One of Dexter’s consistent comments in his internal monolog is about his ”dark passenger.” He give his desire to kill people this moniker. Is it bullshit? Maybe, but it does help personify his thoughts and desires to kill people. Recently, it has dawned on me that we all have our own dark passenger. This passenger isn’t a desire to kill people like Dexter, unless you are a serial killer like him. As we go through life, we experience positive and negative stimuli that might influence the outcomes of scenarios and situations. Some are unequivocally good; some are undeniably bad. These bad situations and outcomes burden our psyche with its weight. It slows us down and makes it more difficult to shake it and life a happy, anxious-free life. This is most of our dark passengers.

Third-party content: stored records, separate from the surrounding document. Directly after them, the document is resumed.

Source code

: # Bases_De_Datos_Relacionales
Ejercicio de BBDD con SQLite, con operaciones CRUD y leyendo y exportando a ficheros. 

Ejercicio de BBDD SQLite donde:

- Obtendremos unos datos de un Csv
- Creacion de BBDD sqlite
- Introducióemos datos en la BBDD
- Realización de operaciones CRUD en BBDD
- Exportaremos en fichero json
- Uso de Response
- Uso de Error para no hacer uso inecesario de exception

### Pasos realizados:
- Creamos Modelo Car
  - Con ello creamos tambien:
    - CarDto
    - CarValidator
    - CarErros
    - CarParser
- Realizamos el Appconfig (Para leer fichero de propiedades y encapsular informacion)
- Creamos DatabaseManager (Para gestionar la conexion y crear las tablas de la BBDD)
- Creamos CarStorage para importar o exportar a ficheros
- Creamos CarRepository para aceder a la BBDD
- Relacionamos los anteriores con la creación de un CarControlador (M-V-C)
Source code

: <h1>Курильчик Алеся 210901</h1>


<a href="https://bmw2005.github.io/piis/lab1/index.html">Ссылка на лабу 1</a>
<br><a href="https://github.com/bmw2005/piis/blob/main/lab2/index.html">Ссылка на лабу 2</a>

What can we do, and how does it affect us? Anyone over the age of 30 has a few dark passengers riding our coattails. Maybe we have gone through a divorce or two. Maybe we’ve been bankrupt. Maybe we’ve been raped or witnessed a murder. Some dark passengers are bigger and contain more mass than others. Some dark passengers are booted out of our life by a few talks with friends while others will be with us for the rest of our lives.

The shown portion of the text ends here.